== Segment start ==
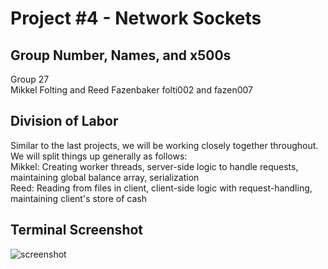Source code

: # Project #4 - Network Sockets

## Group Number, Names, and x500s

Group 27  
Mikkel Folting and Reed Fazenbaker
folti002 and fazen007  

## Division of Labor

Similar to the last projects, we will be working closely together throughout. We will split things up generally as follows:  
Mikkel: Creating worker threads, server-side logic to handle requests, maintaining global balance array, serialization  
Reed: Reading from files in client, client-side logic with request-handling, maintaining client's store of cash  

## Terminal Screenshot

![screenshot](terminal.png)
== Segment end ==
== Segment start ==
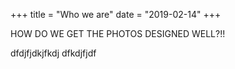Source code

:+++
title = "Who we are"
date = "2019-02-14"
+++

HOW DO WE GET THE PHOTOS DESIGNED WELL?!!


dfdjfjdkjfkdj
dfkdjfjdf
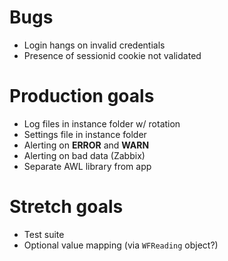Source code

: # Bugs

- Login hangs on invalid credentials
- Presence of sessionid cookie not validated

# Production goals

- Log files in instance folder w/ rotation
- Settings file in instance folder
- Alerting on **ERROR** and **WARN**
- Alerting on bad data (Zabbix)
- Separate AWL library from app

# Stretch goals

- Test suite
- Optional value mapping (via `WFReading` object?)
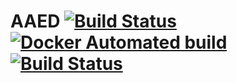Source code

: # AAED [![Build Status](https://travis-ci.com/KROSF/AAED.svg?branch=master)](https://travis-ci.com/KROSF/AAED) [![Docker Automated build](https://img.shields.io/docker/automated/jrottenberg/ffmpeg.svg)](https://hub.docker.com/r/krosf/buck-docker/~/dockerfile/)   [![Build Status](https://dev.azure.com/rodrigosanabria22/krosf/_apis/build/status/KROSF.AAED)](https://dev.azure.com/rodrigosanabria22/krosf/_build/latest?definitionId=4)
== Segment end ==
#### What you have to do:
Word for word, restate the lines above from the one with "- Separate AWL library from app" through the one with "# AAED [![Build", keeping both ends and dropping the pictures.

#### Task response:
- Separate AWL library from app

# Stretch goals

- Test suite
- Optional value mapping (via `WFReading` object?)
Source code

: # AAED [![Build Status](https://travis-ci.com/KROSF/AAED.svg?branch=master)](https://travis-ci.com/KROSF/AAED) [![Docker Automated build](https://img.shields.io/docker/automated/jrottenberg/ffmpeg.svg)](https://hub.docker.com/r/krosf/buck-docker/~/dockerfile/)   [![Build Status](https://dev.azure.com/rodrigosanabria22/krosf/_apis/build/status/KROSF.AAED)](https://dev.azure.com/rodrigosanabria22/krosf/_build/latest?definitionId=4)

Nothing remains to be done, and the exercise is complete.